Exercise goal:
Print the complete set of entries exactly.

---------- Provided entries

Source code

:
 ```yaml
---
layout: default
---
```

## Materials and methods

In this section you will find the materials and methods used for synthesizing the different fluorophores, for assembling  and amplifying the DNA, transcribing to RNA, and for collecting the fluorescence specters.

--------------------

Response area:
Source code

:
 ```yaml
---
layout: default
---
```

## Materials and methods

In this section you will find the materials and methods used for synthesizing the different fluorophores, for assembling  and amplifying the DNA, transcribing to RNA, and for collecting the fluorescence specters.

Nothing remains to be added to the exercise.